### WHAT YOU WILL DO
Collect each line of the records containing the string "Dashboard".

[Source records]
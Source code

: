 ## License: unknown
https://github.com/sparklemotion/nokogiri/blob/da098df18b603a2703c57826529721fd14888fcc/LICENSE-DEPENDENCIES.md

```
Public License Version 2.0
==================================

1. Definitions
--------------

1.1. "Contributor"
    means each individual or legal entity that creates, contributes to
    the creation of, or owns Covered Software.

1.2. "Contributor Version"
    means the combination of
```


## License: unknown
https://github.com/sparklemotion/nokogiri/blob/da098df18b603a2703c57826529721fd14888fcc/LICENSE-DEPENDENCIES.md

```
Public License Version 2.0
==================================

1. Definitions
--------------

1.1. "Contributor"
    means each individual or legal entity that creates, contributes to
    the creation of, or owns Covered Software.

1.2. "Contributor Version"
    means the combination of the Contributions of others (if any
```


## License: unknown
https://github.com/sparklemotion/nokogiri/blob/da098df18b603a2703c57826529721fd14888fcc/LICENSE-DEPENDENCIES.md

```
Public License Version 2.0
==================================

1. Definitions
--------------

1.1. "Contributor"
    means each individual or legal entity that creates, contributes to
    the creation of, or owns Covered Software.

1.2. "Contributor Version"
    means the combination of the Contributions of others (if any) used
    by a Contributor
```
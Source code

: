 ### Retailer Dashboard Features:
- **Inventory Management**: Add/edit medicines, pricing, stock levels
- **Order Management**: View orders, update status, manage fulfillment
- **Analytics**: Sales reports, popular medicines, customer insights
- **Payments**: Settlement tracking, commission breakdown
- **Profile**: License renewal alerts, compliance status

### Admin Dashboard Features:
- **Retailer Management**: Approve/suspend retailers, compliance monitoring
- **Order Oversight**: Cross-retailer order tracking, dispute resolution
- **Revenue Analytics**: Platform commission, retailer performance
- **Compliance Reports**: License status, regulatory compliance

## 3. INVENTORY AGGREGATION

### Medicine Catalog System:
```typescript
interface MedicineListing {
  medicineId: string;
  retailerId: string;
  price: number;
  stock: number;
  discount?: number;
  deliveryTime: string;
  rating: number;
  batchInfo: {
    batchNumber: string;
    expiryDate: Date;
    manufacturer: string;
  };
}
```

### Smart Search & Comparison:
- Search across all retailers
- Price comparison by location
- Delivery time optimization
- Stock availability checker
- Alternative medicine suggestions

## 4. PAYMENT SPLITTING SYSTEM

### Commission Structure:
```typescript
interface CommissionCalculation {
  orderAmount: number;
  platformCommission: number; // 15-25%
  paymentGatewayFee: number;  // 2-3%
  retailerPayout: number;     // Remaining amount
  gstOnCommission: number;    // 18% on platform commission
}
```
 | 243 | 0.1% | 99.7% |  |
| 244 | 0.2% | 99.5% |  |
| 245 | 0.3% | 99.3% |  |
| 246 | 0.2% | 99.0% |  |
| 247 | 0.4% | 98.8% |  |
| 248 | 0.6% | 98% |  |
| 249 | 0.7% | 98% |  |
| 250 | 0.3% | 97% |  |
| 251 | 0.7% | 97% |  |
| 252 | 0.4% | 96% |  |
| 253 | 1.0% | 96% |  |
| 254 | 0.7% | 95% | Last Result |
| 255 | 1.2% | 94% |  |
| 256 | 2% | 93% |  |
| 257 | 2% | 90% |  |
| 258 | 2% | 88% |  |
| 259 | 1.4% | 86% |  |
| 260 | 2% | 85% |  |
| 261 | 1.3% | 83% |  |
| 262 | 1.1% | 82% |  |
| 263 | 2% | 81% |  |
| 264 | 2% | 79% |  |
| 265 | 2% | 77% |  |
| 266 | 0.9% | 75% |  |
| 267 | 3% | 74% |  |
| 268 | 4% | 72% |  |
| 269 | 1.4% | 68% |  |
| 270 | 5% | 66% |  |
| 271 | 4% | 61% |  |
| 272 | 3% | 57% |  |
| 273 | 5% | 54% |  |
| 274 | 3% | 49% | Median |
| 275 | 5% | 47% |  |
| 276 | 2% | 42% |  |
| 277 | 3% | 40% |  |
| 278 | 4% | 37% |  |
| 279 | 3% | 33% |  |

### EXERCISE OUTPUT
: ### Retailer Dashboard Features:
### Admin Dashboard Features:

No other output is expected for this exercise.